_What the task requires_
The word "tabular" may appear in some lines of the data; copy every such line.

_Given data_

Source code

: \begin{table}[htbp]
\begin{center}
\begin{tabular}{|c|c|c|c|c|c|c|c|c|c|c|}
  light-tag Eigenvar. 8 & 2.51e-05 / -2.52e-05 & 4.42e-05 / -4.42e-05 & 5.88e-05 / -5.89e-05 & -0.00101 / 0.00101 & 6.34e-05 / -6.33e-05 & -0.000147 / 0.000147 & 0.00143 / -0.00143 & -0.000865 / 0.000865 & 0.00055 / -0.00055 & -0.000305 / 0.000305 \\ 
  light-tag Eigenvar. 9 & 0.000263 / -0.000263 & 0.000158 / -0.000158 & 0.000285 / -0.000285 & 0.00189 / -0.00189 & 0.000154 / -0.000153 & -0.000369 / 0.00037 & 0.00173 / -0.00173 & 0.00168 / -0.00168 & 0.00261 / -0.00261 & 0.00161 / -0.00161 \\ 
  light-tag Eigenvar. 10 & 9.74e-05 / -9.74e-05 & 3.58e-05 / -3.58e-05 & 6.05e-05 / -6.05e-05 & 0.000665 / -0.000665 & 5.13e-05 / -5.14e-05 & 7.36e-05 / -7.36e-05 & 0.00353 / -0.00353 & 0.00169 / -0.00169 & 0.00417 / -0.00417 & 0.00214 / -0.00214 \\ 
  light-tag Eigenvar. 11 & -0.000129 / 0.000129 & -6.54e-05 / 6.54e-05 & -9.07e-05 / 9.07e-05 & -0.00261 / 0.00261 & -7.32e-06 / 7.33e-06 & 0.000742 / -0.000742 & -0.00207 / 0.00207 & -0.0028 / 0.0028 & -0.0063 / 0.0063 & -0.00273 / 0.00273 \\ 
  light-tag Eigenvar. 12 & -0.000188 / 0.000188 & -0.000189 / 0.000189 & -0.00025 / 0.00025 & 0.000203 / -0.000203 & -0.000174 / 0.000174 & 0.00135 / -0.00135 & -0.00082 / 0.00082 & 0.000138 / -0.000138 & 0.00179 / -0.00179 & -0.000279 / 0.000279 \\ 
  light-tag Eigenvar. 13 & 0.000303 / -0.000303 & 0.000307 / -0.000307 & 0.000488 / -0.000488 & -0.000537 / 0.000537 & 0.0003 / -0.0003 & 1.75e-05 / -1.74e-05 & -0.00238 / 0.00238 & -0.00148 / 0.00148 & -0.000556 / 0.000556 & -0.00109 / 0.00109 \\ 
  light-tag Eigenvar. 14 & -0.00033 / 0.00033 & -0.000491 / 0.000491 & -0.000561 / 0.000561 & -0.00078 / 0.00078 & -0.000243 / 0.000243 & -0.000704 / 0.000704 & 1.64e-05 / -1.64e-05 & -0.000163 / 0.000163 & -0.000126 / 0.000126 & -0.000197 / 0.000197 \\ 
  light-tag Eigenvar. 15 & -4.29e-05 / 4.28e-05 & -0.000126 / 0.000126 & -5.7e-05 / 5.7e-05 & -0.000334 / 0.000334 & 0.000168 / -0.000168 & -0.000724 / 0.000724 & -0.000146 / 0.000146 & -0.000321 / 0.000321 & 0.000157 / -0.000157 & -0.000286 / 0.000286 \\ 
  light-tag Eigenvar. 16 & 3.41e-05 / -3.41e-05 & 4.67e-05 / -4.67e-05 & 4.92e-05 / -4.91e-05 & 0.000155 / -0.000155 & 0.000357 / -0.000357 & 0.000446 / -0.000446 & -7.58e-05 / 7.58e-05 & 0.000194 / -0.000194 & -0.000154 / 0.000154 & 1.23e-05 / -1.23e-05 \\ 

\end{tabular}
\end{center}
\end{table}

_Exercise response_
\begin{tabular}{|c|c|c|c|c|c|c|c|c|c|c|}
\end{tabular}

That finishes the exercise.